++++ Record excerpts ++++

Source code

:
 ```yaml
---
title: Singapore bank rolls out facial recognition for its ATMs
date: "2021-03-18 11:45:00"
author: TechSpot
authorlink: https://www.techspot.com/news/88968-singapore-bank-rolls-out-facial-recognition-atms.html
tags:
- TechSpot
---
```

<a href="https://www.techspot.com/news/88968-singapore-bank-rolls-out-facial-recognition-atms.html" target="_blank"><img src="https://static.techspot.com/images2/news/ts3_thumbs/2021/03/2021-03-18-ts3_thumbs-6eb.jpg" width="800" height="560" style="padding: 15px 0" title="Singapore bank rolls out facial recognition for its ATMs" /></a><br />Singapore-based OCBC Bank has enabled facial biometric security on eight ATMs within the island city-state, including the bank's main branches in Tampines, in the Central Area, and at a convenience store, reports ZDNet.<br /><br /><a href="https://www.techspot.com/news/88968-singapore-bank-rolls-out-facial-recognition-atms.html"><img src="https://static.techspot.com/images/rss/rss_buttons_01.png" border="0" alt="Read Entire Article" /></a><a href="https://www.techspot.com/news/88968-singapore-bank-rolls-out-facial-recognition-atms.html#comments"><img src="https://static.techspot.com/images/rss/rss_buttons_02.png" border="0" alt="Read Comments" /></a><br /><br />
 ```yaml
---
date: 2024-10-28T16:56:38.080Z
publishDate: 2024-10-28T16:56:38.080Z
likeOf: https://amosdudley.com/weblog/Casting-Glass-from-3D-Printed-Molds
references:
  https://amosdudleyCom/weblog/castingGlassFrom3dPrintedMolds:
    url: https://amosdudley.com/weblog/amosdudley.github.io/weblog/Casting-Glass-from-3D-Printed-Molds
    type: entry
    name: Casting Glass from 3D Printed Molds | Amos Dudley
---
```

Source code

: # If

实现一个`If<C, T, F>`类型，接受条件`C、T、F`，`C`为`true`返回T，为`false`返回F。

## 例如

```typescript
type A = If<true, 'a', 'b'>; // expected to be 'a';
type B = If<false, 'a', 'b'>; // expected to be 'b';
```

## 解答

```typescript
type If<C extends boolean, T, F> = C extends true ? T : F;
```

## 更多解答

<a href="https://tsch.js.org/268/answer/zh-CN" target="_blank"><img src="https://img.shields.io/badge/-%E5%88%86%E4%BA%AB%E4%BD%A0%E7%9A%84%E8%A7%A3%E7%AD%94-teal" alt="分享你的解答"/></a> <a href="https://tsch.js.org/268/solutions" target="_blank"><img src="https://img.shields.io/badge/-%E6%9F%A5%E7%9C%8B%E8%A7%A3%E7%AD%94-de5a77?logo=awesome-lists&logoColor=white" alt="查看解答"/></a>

++++
++++ Record excerpts ++++

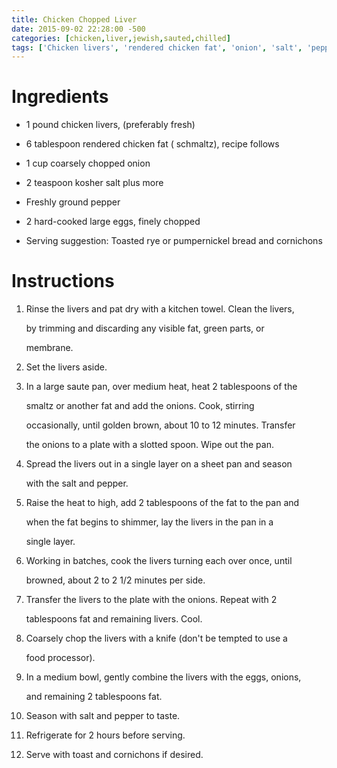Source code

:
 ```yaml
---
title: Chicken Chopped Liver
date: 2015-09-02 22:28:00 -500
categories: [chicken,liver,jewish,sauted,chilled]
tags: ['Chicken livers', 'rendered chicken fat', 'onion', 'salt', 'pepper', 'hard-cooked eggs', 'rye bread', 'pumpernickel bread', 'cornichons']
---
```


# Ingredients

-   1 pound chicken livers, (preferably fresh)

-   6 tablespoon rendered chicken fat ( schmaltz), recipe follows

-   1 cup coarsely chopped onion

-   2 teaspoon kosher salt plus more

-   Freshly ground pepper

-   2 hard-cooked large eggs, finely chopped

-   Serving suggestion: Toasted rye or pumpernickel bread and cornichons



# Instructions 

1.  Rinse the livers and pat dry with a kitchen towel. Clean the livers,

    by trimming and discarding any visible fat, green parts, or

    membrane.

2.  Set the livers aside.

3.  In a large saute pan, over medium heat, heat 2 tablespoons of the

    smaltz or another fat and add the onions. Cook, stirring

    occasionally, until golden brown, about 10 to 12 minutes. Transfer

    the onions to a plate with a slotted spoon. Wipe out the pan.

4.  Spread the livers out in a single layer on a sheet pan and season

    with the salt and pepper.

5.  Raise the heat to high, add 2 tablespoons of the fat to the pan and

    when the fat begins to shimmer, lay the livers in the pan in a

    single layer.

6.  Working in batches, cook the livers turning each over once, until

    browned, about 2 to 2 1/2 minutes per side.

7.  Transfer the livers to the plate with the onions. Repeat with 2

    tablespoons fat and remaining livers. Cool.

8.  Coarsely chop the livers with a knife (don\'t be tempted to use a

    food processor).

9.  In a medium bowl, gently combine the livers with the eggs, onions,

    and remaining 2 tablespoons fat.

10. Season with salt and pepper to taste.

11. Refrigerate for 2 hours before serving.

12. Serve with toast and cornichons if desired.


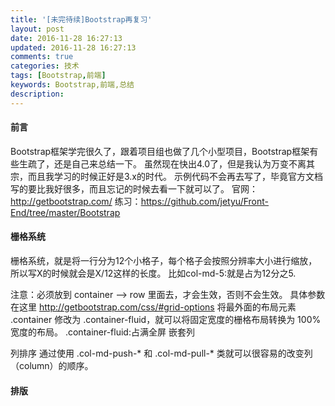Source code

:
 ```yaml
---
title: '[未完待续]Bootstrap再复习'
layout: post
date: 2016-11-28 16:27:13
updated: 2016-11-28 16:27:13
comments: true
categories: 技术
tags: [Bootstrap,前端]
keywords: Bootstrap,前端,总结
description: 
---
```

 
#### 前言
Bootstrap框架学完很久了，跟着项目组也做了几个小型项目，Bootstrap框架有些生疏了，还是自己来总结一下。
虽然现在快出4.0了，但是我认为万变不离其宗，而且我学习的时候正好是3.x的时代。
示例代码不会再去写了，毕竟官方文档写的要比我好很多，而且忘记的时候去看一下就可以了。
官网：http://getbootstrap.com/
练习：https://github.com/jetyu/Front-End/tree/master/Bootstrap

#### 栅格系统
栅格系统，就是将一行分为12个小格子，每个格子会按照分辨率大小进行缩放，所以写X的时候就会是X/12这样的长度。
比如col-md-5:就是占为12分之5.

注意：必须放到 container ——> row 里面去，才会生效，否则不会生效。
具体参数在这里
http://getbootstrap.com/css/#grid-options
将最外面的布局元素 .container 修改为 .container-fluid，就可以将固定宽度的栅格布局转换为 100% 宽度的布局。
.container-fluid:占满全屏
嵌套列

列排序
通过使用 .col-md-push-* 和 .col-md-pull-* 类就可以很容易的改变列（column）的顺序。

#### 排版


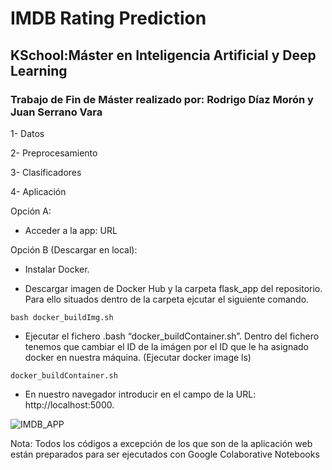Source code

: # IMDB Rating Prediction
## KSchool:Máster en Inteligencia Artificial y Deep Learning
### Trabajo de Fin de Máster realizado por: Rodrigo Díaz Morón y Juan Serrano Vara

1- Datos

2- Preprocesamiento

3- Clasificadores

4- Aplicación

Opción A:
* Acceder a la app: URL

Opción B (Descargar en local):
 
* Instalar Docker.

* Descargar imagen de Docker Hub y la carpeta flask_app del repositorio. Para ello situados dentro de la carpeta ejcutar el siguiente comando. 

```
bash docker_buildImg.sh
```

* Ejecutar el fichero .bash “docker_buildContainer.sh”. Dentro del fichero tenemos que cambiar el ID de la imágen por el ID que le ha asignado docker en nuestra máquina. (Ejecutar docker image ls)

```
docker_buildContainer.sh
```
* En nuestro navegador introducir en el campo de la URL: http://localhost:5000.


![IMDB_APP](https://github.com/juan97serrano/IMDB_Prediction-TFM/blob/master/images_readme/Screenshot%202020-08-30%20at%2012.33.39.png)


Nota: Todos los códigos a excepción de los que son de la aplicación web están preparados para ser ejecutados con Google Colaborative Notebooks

++++
++++ Record excerpts ++++

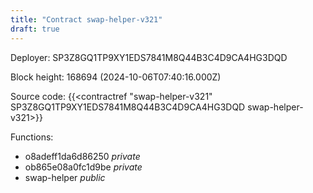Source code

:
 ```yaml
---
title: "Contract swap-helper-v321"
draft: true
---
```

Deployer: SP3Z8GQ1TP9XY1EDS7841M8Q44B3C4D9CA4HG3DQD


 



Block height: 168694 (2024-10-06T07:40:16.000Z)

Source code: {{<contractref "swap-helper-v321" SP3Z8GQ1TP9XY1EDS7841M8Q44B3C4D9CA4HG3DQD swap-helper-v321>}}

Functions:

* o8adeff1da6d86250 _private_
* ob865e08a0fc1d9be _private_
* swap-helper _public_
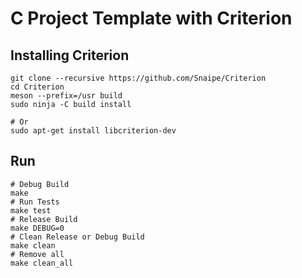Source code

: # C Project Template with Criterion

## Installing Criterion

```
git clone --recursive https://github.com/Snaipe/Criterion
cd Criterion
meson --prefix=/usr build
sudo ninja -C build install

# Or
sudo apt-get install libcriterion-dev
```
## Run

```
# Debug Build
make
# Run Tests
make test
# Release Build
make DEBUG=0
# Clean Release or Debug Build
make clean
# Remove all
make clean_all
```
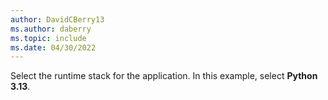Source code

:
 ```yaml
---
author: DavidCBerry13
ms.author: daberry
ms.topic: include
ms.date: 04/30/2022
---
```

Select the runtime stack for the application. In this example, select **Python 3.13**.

++++

* What you are asked to do
Among the lines of the listing above, count those that include "html" and give only the total.

* Your response
2